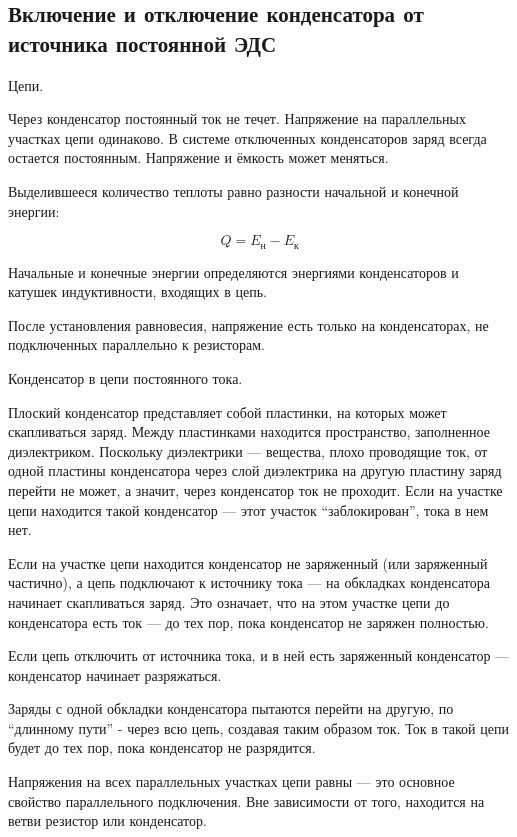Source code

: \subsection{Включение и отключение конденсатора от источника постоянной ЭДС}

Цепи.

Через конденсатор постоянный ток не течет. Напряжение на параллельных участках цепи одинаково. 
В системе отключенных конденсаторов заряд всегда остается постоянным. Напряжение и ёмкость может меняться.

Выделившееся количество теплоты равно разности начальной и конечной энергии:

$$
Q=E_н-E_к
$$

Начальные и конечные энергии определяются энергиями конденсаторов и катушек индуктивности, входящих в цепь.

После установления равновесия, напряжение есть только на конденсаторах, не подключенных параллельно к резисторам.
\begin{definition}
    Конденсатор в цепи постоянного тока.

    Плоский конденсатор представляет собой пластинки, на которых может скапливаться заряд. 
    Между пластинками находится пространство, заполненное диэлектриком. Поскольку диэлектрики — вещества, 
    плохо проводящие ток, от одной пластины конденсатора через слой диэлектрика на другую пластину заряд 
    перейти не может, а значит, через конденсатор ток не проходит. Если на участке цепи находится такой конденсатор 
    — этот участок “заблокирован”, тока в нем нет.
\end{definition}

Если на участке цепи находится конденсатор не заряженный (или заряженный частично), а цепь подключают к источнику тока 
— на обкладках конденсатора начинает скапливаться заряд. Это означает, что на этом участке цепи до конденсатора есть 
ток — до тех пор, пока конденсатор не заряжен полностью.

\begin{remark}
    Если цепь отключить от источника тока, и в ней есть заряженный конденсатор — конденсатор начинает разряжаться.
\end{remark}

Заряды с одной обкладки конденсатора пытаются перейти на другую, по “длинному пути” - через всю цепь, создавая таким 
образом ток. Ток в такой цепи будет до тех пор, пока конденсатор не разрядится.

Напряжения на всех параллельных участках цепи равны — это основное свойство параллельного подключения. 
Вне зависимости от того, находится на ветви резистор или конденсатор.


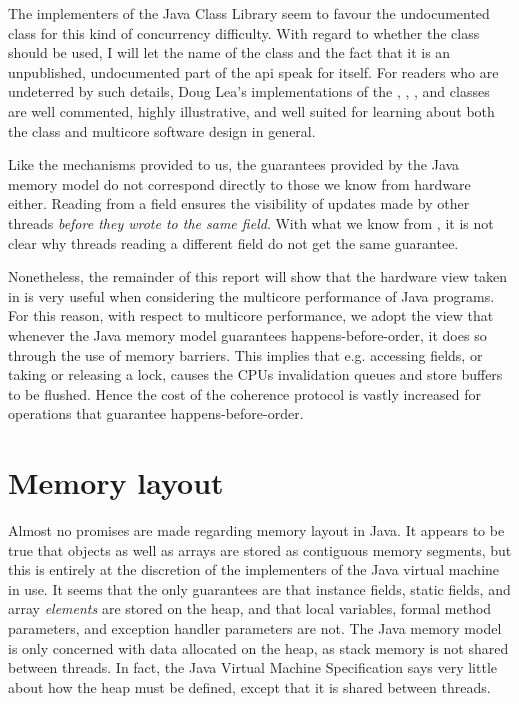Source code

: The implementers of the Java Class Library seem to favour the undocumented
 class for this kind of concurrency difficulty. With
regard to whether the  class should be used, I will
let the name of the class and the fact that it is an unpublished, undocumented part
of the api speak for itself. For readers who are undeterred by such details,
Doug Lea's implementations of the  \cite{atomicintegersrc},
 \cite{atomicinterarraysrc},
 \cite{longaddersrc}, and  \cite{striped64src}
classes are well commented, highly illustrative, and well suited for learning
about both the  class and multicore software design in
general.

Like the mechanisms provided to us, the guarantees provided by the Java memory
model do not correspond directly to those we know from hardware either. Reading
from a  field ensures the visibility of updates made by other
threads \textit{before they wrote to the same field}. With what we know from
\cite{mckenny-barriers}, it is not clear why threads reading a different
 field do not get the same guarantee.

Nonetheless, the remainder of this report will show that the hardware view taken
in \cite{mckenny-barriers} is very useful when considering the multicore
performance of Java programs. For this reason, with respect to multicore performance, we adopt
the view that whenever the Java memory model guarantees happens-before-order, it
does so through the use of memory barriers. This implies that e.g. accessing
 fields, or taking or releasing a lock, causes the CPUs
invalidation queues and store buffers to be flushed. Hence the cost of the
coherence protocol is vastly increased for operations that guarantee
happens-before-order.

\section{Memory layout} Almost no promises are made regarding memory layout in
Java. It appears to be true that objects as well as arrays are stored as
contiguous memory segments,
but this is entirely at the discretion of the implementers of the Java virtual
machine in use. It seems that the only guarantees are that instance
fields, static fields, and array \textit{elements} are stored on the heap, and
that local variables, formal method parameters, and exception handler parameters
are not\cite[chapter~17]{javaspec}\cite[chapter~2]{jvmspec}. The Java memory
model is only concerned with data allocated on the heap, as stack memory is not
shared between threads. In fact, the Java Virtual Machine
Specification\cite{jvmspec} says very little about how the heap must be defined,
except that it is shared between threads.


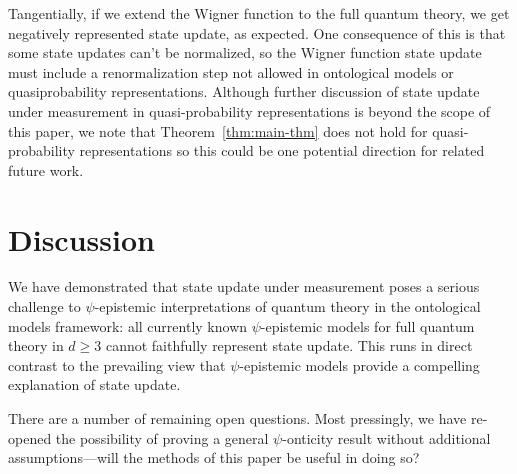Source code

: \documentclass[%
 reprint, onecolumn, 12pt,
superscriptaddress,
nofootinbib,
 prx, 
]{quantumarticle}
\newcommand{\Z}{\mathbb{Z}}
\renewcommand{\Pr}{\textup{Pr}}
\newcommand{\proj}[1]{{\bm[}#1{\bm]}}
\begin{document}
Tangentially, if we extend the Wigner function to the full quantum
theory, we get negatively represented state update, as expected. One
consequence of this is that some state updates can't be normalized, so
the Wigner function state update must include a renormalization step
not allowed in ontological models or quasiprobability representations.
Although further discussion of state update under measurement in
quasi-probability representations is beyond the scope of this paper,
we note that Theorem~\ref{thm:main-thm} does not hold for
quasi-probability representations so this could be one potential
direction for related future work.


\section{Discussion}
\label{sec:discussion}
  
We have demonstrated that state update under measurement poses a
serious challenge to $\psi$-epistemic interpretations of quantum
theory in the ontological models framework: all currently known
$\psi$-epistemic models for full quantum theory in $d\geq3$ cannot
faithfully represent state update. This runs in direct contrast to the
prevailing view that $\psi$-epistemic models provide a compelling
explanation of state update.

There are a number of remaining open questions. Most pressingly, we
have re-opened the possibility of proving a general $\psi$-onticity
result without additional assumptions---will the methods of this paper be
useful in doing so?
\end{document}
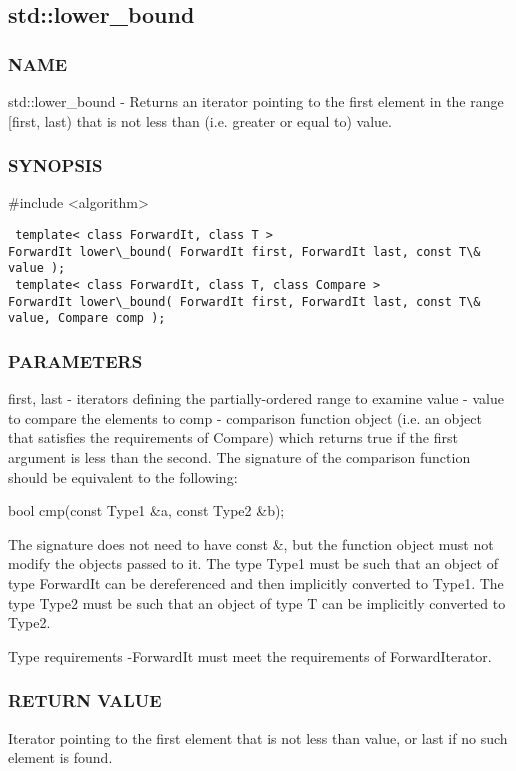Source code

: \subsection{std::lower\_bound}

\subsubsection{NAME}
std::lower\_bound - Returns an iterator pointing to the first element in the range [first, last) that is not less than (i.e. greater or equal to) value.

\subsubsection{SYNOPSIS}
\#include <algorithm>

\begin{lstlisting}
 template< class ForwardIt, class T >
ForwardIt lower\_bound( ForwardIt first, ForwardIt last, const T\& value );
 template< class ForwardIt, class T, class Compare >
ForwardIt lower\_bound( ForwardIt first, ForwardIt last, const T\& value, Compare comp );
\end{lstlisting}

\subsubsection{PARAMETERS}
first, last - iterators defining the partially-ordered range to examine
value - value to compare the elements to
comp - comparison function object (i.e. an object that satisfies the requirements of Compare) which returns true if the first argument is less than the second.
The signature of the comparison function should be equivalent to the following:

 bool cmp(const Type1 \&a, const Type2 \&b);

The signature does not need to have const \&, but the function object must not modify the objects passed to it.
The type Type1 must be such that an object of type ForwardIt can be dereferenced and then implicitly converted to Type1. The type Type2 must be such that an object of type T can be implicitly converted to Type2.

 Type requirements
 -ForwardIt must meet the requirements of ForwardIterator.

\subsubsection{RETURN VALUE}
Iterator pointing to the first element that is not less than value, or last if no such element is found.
* * * * * * *
Copy each line in the entries above where "const" turns up.

→ **Solution for this exercise**
ForwardIt lower\_bound( ForwardIt first, ForwardIt last, const T\& value );
ForwardIt lower\_bound( ForwardIt first, ForwardIt last, const T\& value, Compare comp );
 bool cmp(const Type1 \&a, const Type2 \&b);
The signature does not need to have const \&, but the function object must not modify the objects passed to it.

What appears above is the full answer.